Yopal c'est nous tou.te.s
La communauté de la Union et les communautés affectées par le projet pétrolier de l’entreprise Gran Tierra dénoncent les impacts des perforations pétrolières qui sont bien connus dans la région. Des multiples raisons qui les poussent à bloquer la route de manière pacifique, on retrouve notamment le fait que : (1) la consultation effectuée n’a pas été conforme, l’opposition au projet est claire; (2) les puits sont situés à quelques kilomètres à peine de la ville de Yopal, qui a déjà un plan d’expansion de la région urbaine et ne veut donc pas sacrifier la périférie de la capitale du département; (3) il n’existe jusqu’à présent pas d’étude environnementale sérieuse en vue d'une phase d’exploitation; (4) la communauté vit présentement d’agriculture, de pisciculture et d’élevage de bovins, donc les impacts de la perforation briseraient l’économie paysanne en place; et (5) on retrouve dans la zone d’exploitation au moins cinq sources d’eau potable, qui permettent d’acheminer l’eau à la ville, et d’accès à la nappe phréatique importants. Considérant le problème d’eau déjà existant dans la ville de Yopal, la ville dépend de ces sources hydriques, qui sont essentielles à conserver.

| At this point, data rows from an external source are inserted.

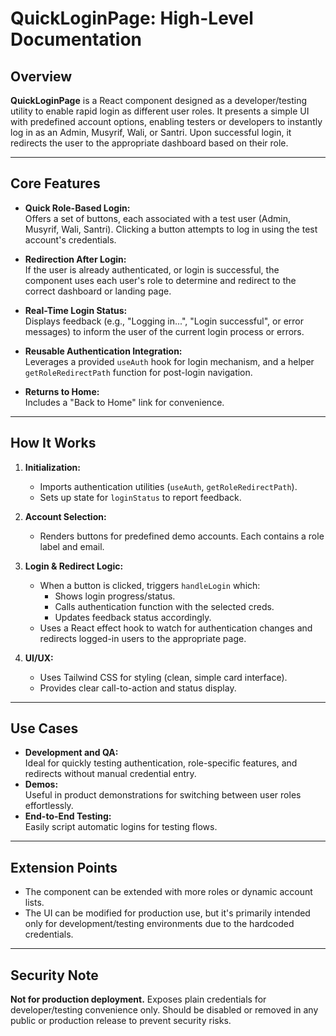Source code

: # QuickLoginPage: High-Level Documentation

## Overview

**QuickLoginPage** is a React component designed as a developer/testing utility to enable rapid login as different user roles. It presents a simple UI with predefined account options, enabling testers or developers to instantly log in as an Admin, Musyrif, Wali, or Santri. Upon successful login, it redirects the user to the appropriate dashboard based on their role.

---

## Core Features

- **Quick Role-Based Login:**  
  Offers a set of buttons, each associated with a test user (Admin, Musyrif, Wali, Santri). Clicking a button attempts to log in using the test account's credentials.
- **Redirection After Login:**  
  If the user is already authenticated, or login is successful, the component uses each user's role to determine and redirect to the correct dashboard or landing page.

- **Real-Time Login Status:**  
  Displays feedback (e.g., "Logging in...", "Login successful", or error messages) to inform the user of the current login process or errors.

- **Reusable Authentication Integration:**  
  Leverages a provided `useAuth` hook for login mechanism, and a helper `getRoleRedirectPath` function for post-login navigation.

- **Returns to Home:**  
  Includes a "Back to Home" link for convenience.

---

## How It Works

1. **Initialization:**
   - Imports authentication utilities (`useAuth`, `getRoleRedirectPath`).
   - Sets up state for `loginStatus` to report feedback.

2. **Account Selection:**
   - Renders buttons for predefined demo accounts. Each contains a role label and email.

3. **Login & Redirect Logic:**
   - When a button is clicked, triggers `handleLogin` which:
     - Shows login progress/status.
     - Calls authentication function with the selected creds.
     - Updates feedback status accordingly.
   - Uses a React effect hook to watch for authentication changes and redirects logged-in users to the appropriate page.

4. **UI/UX:**
   - Uses Tailwind CSS for styling (clean, simple card interface).
   - Provides clear call-to-action and status display.

---

## Use Cases

- **Development and QA:**  
  Ideal for quickly testing authentication, role-specific features, and redirects without manual credential entry.
- **Demos:**  
  Useful in product demonstrations for switching between user roles effortlessly.
- **End-to-End Testing:**  
  Easily script automatic logins for testing flows.

---

## Extension Points

- The component can be extended with more roles or dynamic account lists.
- The UI can be modified for production use, but it's primarily intended only for development/testing environments due to the hardcoded credentials.

---

## Security Note

**Not for production deployment.** Exposes plain credentials for developer/testing convenience only. Should be disabled or removed in any public or production release to prevent security risks.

Face à cette menace, la communauté de la Union et des habitant.es de la ville de Yopal se regroupent pour créer : Yopal, somos todos. Cette association cherche différents moyens de freiner l’entreprise et de conscientiser la population aux risques qu’engendrerait l’exploitation pour les sources d’eau de la région.
Persécutions
S’opposer n’est pas chose facile dans la région. Les représentant.es des différents quartiers et communes ont reçu plusieurs menaces. Des gens en moto ou en véhicule les ont suivi jusqu’à leur domicile. Et, sur celui-ci, certaines personnes ont découvert des marques. Ces marques servent, dans la région, à identifier la personne qui habite à cet endroit comme objectif militaire, un geste d’intimidation. Des appels ont été reçus par plusieurs personnes leur indiquant de ne pas se présenter au blocage pour leur sécurité et celle de leur famille. Le gouvernement appui Gran Tierra et indique que la communauté ne fait que « chercher le trouble ».
Le 5 mars 2017, trois leaders ont reçu un mandat pour le délit d’obstruction de la voie publique. Cette demande provient de l’entreprise pétrolière envers les trois leader sociaux. De plus, le 16 mars 2017, l’entreprise accuse également la communauté de violer le droit au travail de ses travailleurs. Ces judiciarisations sont des tentatives de freiner le mouvement de défense du droit fondamental à l’eau potable.
Malgré des demandes d’investigation par rapport au menace, le ministère public refuse de recevoir les plaintes ou d’apporter la sécurité nécessaire aux personnes menacées, alors que cela fait partie de son mandat. Des demandes au Système d’alerte préventive (Sistema de alerta temprana) ont également été placées par des organisations de défense de droits humains en appui à la communauté.
6 avril, se rassembler pour défendre l’eau
Le 6 avril 2017, les rues de Yopal se rempliront pour demander le respect du droit fondamental à l’eau potable. C’est une invitation à se rassembler et à lutter pour les droits que lance l’Association, Yopal, Somos Todos. « On nous accuse de bloquer les routes en disant que ce n’est pas la bonne manière de donner son opinion, mais si on avait pas fait ça, l’entreprise serait déjà en train d’exploiter… S'ls commencent la perforation, ça va être une tragédie », insiste une des présidentes de junta de acción comunal qui s’implique dans l’association.
Jusqu’à présent, la communauté a reçu l’appui de la mairie et de l’entreprise d’aqueduc de la ville de Yopal, en plus de CORPORINOQUIA, une agence colombienne de protection de l’environnement, qui s’est prononcée pour que le projet soit suspendu jusqu’à ce que soit effectuée une étude environnementale assidue.
L’appui de la communauté nationale et internationale est requis en ce moment pour que l’entrepris Gran Tierra ne passe pas à la phase d’exploitation au risque de mettre en péril les sources d’eau du département.